Trolls on Twitter: How Mainstream and Local News Outlets Were Used to Drive a Polarized News Agenda

Fake Accounts, Real News?

Jonathan Albright
Berkman Klein Center Collection
7 min readFeb 15, 2018

--

Last December, I volunteered to help Ben Popken at NBC News with a large Twitter data analysis project, an effort that ended in the surfacing of David Allen’s excellent thematic analysis in the news story below. The larger underlying data set has since been shared publicly on NBC.com.

With my smaller, but no less interesting set of 36,500 “troll tweets,” I wanted to look further into the external, or outbound, links to understand more about:

  1. The news sources that these troll (fake) accounts linked to and (re)tweeted in the six months leading up to the U.S. presidential election;
  2. When and how these news-related links were being shared, and the types of news stories, linking strategies, and agendas that were pushed; and
  3. How the wide range of trackers, referral codes, and url “wrappers” found in this data set (I expanded thousands of links) might be involved.

There were some interesting discoveries along the way. One such finding after resolving more than 2500 Bitly links involved still-open Trump campaign donation and press release link sharing statistics :

<left: http://bitly.com/info/2dMMBsa and right:> http://bitly.com/2dvfUPV

In the end, I found more than 16,000 outbound “t.co” URLs in the larger set of 36,500 tweets. Several thousand links pointed to Youtube (many lead to videos which have since been removed). After a data cleaning effort, I was able to isolate more than 11,000 outbound links that pointed toward news organizations, regional news outlets, blogs and Wordpress “micro-sites,” and other news-related media.
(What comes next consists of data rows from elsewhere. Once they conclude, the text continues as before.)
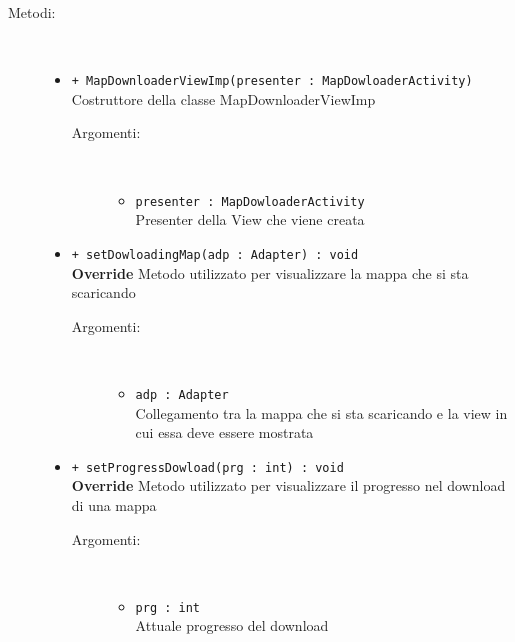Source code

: \documentclass[../DefinizioneDiProdotto.tex]{subfiles}
\begin{document}
\begin{description}
\begin{itemize}
	\end{itemize}
	\item[Metodi:] \
	\begin{itemize}
		\item \texttt{+ MapDownloaderViewImp(presenter : MapDowloaderActivity)}\\
		Costruttore della classe MapDownloaderViewImp
		\begin{description}
			\item[Argomenti:] \
			\begin{itemize}
				\item \texttt{presenter : MapDowloaderActivity}\\
				Presenter della View che viene creata\end{itemize}
		\end{description}
		\item \texttt{+ setDowloadingMap(adp : Adapter) : void}\\
		\textbf{Override} Metodo utilizzato per visualizzare la mappa che si sta scaricando
		\begin{description}
			\item[Argomenti:] \
			\begin{itemize}
				\item \texttt{adp : Adapter}\\
				Collegamento tra la mappa che si sta scaricando e la view in cui essa deve essere mostrata\end{itemize}
		\end{description}
		\item \texttt{+ setProgressDowload(prg : int) : void}\\
		\textbf{Override} Metodo utilizzato per visualizzare il progresso nel download di una mappa
		\begin{description}
			\item[Argomenti:] \
			\begin{itemize}
				\item \texttt{prg : int}\\
				Attuale progresso del download\end{itemize}
		\end{description}
	\end{itemize}
\end{description}
\end{document}
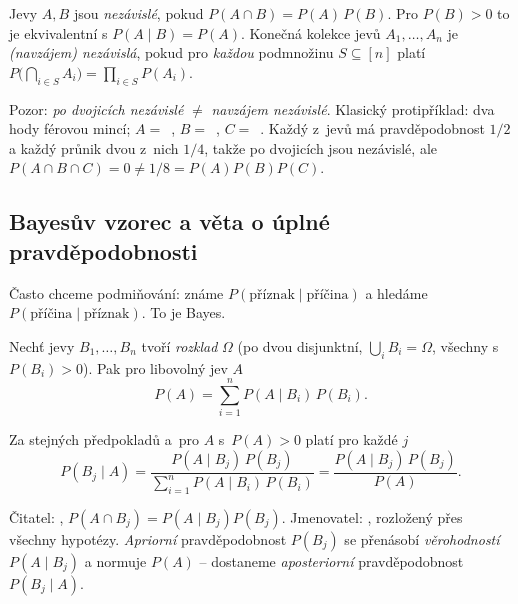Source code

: \documentclass[11pt,a4paper]{article}
\begin{document}
\begin{definice}
Jevy $A,B$ jsou \emph{nezávislé}, pokud $P(A\cap B)=P(A)\,P(B)$. Pro $P(B)>0$ to je ekvivalentní s $P(A\mid B)=P(A)$. Konečná kolekce jevů $A_1,\dots,A_n$ je \emph{(navzájem) nezávislá}, pokud pro \emph{každou} podmnožinu $S\subseteq[n]$ platí $P\big(\bigcap_{i\in S} A_i\big)=\prod_{i\in S} P(A_i)$.
\end{definice}

\begin{intuice}
Pozor: \emph{po dvojicích nezávislé} $\ne$ \emph{navzájem nezávislé}. Klasický protipříklad: dva hody férovou mincí; $A=$~, $B=$~, $C=$~. Každý z~jevů má pravděpodobnost $1/2$ a každý průnik dvou z~nich $1/4$, takže po dvojicích jsou nezávislé, ale $P(A\cap B\cap C)=0\ne 1/8=P(A)P(B)P(C)$.
\end{intuice}

\subsection{Bayesův vzorec a věta o úplné pravděpodobnosti}

Často chceme  podmiňování: známe $P(\text{příznak}\mid \text{příčina})$ a hledáme $P(\text{příčina}\mid \text{příznak})$. To je Bayes.


\begin{veta}
Nechť jevy $B_1,\dots,B_n$ tvoří \emph{rozklad} $\Omega$ (po dvou disjunktní, $\bigcup_i B_i=\Omega$, všechny s~$P(B_i)>0$). Pak pro libovolný jev $A$
\[
P(A)=\sum_{i=1}^{n} P(A\mid B_i)\,P(B_i).
\]
\end{veta}

\begin{veta}
Za stejných předpokladů a~pro $A$ s~$P(A)>0$ platí pro každé $j$
\[
P(B_j\mid A)=\frac{P(A\mid B_j)\,P(B_j)}{\sum_{i=1}^{n} P(A\mid B_i)\,P(B_i)}=\frac{P(A\mid B_j)\,P(B_j)}{P(A)}.
\]
\end{veta}

\begin{intuice}
Čitatel: , $P(A\cap B_j)=P(A\mid B_j)P(B_j)$. Jmenovatel: , rozložený přes všechny hypotézy. \emph{Apriorní} pravděpodobnost $P(B_j)$ se přenásobí \emph{věrohodností} $P(A\mid B_j)$ a normuje $P(A)$ -- dostaneme \emph{aposteriorní} pravděpodobnost $P(B_j\mid A)$.
\end{intuice}
\end{document}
Once I unpacked the thousands of short URLs from services such as Bitly, fb.me, ow.ly, and trib.al, I went through the entire set of data and catalogued (coded) every news property, blog, news outlet, or if unclear and/or difficult to identify, the page title. I’ll admit, this was a huge project, so it might have a typo here or there, or a few rogue links.

I shared the result from this effort as a .csv file on data.world.

Troll News Linking Results

The chart below is the top-line breakdown of where these 11-plus thousand external links in my set of 36.5k troll tweets from 2016 pointed to. This includes the expanded short URLs and redirects. This shows the news outlets the troll accounts (through tweeting, retweeting, and tweet-quoting) tended to re-broadcast from the middle of 2016 through election day:

Top 25 most-linked news sources across 11.5k troll tweets (using thousands of expanded short links)

Looking at this breakdown, a result from this sample of tens of thousands of tweets is that the most-shared news outlets from 11.5k links across 388 troll accounts in the six months leading up to the election isn’t your typical hyper-partisan “fake news.”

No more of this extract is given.